Andien menatap Lisa yang duduk bersandar pada kepala ranjang dengan tatapan kosong ke depan. Andien tahu hanya raga Lisa saja ada di depannya, pikiran Lisa pasti sedang mengembara tanpa bisa dimasuki olehnya.
Saat Andien menyentuh jemari Lisa nampak kekagetan di wajah itu, Andien tersenyum saat mata Lisa terfokus padanya, seakan memastikan sahabatnya kalau dia akan selalu ada di sampingnya.
"Jangan melamun. Jangan banyak berfikir yang tidak pasti. Aku tahu kamu bisa melewati semua ini."
"Adam masih seperti yang dulu, Dien. Dia masih mencintai aku."

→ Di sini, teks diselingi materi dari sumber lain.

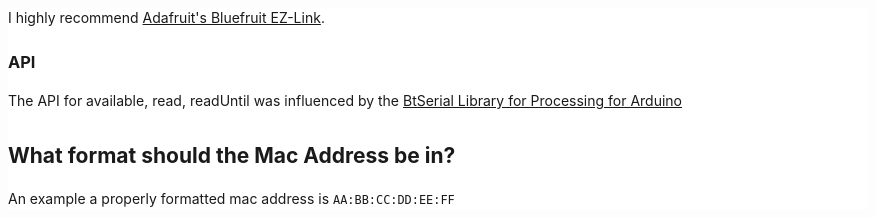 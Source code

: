 I highly recommend [Adafruit's Bluefruit EZ-Link](http://www.adafruit.com/products/1588).

### API

The API for available, read, readUntil was influenced by the [BtSerial Library for Processing for Arduino](https://github.com/arduino/BtSerial)

## What format should the Mac Address be in?

An example a properly formatted mac address is `AA:BB:CC:DD:EE:FF`
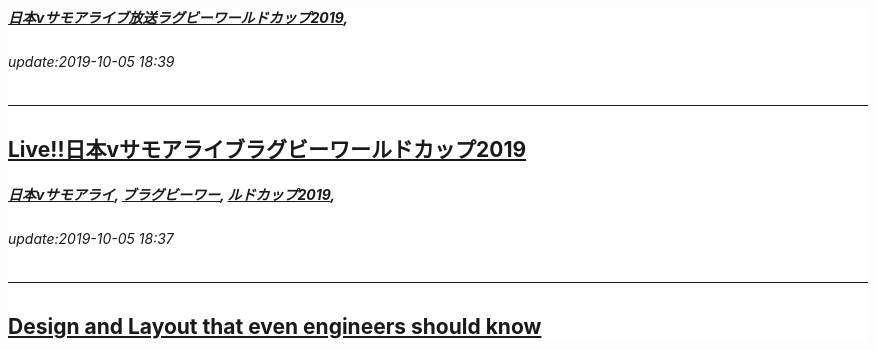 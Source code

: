 ##### [日本vサモアライブ放送ラグビーワールドカップ2019](https://qiita.com/tags/日本vサモアライブ放送ラグビーワールドカップ2019), 
###### update:2019-10-05 18:39
---
## [Live!!日本vサモアライブラグビーワールドカップ2019](https://qiita.com/Japan-vs-Samoa/items/bcdc18337801a3effecd)
##### [日本vサモアライ](https://qiita.com/tags/日本vサモアライ), [ブラグビーワー](https://qiita.com/tags/ブラグビーワー), [ルドカップ2019](https://qiita.com/tags/ルドカップ2019), 
###### update:2019-10-05 18:37
---
## [Design and Layout that even engineers should know](https://qiita.com/laineus/items/e654fd6e34c414db010a)
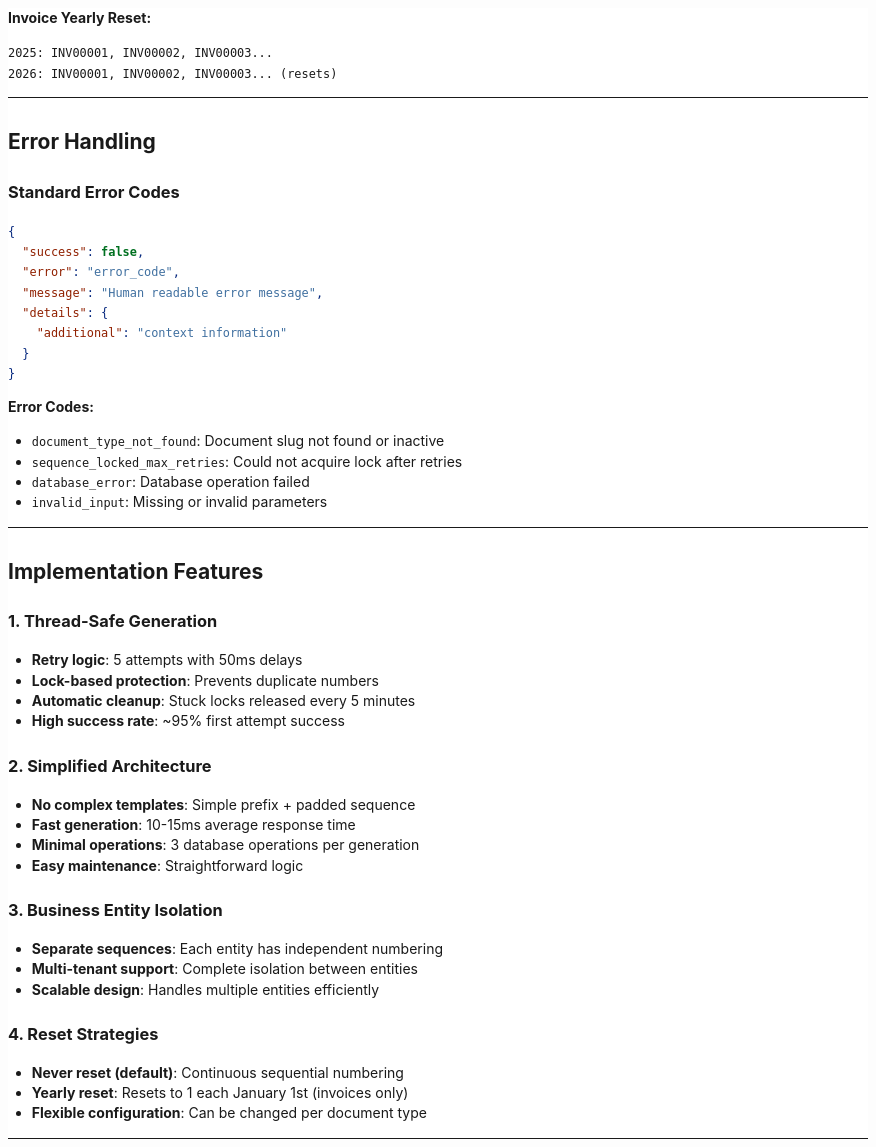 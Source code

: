 **Invoice Yearly Reset:**
```
2025: INV00001, INV00002, INV00003...
2026: INV00001, INV00002, INV00003... (resets)
```

---

## Error Handling

### Standard Error Codes
```json
{
  "success": false,
  "error": "error_code",
  "message": "Human readable error message",
  "details": {
    "additional": "context information"
  }
}
```

**Error Codes:**
- `document_type_not_found`: Document slug not found or inactive
- `sequence_locked_max_retries`: Could not acquire lock after retries
- `database_error`: Database operation failed
- `invalid_input`: Missing or invalid parameters

---

## Implementation Features

### 1. Thread-Safe Generation
- **Retry logic**: 5 attempts with 50ms delays
- **Lock-based protection**: Prevents duplicate numbers
- **Automatic cleanup**: Stuck locks released every 5 minutes
- **High success rate**: ~95% first attempt success

### 2. Simplified Architecture
- **No complex templates**: Simple prefix + padded sequence
- **Fast generation**: 10-15ms average response time
- **Minimal operations**: 3 database operations per generation
- **Easy maintenance**: Straightforward logic

### 3. Business Entity Isolation
- **Separate sequences**: Each entity has independent numbering
- **Multi-tenant support**: Complete isolation between entities
- **Scalable design**: Handles multiple entities efficiently

### 4. Reset Strategies
- **Never reset (default)**: Continuous sequential numbering
- **Yearly reset**: Resets to 1 each January 1st (invoices only)
- **Flexible configuration**: Can be changed per document type

--- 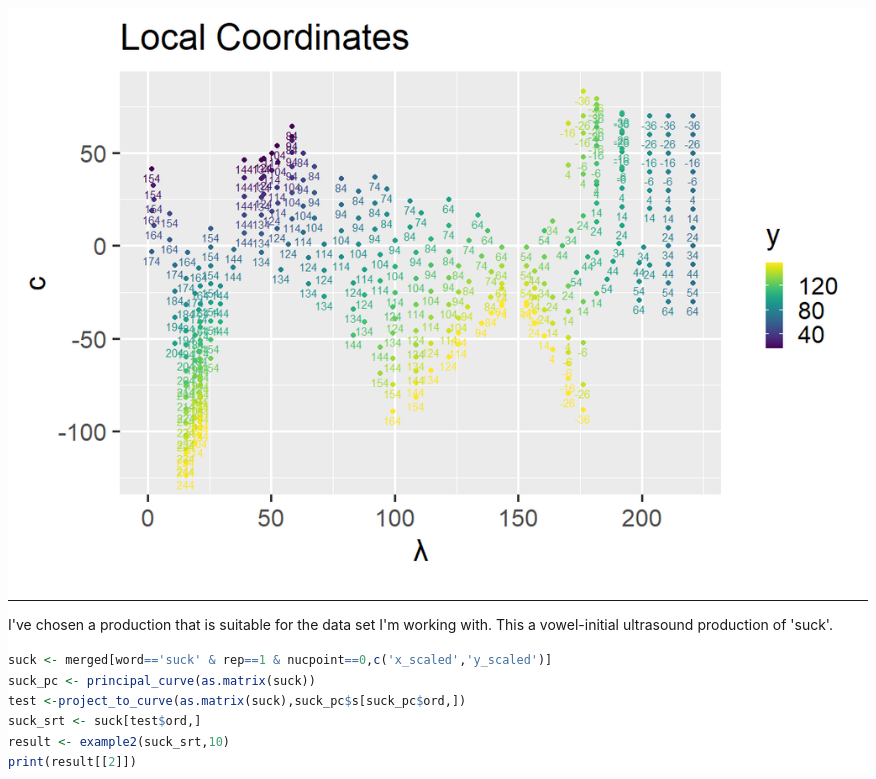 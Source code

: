 ![](PrincipalCurves_files/figure-html/cult_3-1.png)

* * *

I've chosen a production that is suitable for the data set I'm working with. This a vowel-initial ultrasound production of 'suck'.


```r
suck <- merged[word=='suck' & rep==1 & nucpoint==0,c('x_scaled','y_scaled')]
suck_pc <- principal_curve(as.matrix(suck))
test <-project_to_curve(as.matrix(suck),suck_pc$s[suck_pc$ord,])
suck_srt <- suck[test$ord,]
result <- example2(suck_srt,10)
print(result[[2]])
```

Andien senang Lisa sudah mau diajak lagi berbicara, itu tandanya Lisa bisa mengalahkan rasa tidak percaya dirinya.
"Adam memang selalu mencintai kamu, Li. Dia memang tulus mencintaimu. Dan kalau pun dia tahu apa yang terjadi padamu, aku yakin dia akan tetap ada di sampingmu."
"Tidak, Dien. Tidak. Aku tidak bisa bersikap egois. Adam berhak mendapatkan yang lebih baik dari aku. Aku tidak pantas mendampingi Adam yang begitu sempurna di mataku." buliran bening luruh kembali dari mata Lisa. Diikuti buliran bening lainnya membasahi pipi yang masih sembab bekas Lisa menangis tadi. Andien mengusap lelehan air mata itu. Entah harus berapa banyak lagi dia melihat kehancuran sahabatnya, karena ulah mantan kekasih Lisa yang meninggalkan noda tak terhapus itu.

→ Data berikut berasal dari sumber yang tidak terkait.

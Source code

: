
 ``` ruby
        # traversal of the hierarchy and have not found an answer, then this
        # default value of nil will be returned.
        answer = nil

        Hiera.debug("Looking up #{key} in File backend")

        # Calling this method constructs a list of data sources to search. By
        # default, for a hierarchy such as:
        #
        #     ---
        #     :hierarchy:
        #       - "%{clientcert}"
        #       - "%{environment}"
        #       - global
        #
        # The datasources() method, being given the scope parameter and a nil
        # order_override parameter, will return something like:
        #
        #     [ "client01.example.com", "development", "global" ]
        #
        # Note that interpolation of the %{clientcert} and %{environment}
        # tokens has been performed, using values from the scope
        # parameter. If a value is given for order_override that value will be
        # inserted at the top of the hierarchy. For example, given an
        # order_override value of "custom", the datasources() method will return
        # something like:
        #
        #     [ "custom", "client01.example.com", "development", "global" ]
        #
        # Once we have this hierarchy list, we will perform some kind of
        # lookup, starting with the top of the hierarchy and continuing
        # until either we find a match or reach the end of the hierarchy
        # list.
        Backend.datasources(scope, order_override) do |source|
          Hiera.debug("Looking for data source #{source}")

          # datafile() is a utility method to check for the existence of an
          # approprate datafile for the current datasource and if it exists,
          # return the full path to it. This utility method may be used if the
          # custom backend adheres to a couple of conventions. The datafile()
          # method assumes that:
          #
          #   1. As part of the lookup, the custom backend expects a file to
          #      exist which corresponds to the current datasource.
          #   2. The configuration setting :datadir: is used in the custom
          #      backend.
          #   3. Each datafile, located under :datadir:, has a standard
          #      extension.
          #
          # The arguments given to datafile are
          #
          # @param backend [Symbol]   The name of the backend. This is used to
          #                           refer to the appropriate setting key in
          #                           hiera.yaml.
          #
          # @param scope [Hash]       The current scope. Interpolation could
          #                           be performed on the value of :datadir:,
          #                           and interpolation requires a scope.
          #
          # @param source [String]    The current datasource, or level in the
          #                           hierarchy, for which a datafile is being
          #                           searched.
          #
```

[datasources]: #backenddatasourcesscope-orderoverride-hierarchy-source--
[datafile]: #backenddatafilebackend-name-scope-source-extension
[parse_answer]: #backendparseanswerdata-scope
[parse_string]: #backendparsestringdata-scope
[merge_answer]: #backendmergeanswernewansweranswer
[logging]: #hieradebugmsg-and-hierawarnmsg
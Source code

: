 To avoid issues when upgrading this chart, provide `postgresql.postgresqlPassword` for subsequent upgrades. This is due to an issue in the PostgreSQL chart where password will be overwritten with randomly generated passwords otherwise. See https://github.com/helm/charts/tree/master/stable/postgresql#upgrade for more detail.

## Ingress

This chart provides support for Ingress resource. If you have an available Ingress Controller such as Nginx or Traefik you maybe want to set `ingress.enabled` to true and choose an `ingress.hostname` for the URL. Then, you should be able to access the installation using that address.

Masih segar dalam ingatan Andien saat Lisa datang ke kosannya dengan baju dan rambut kusut, tak sedap dipandang. Mata memerah Lisa, dan cara berjalannya yang terseok, meyakinkan Andien sesuatu yang buruk sudah terjadi pada Lisa.
Lisa yang langsung terjatuh pingsan saat Andien memapahnya memasuki kamar kosnya, membuat Andien berteriak minta tolong di pagi yang kelabu itu setahun yang lalu.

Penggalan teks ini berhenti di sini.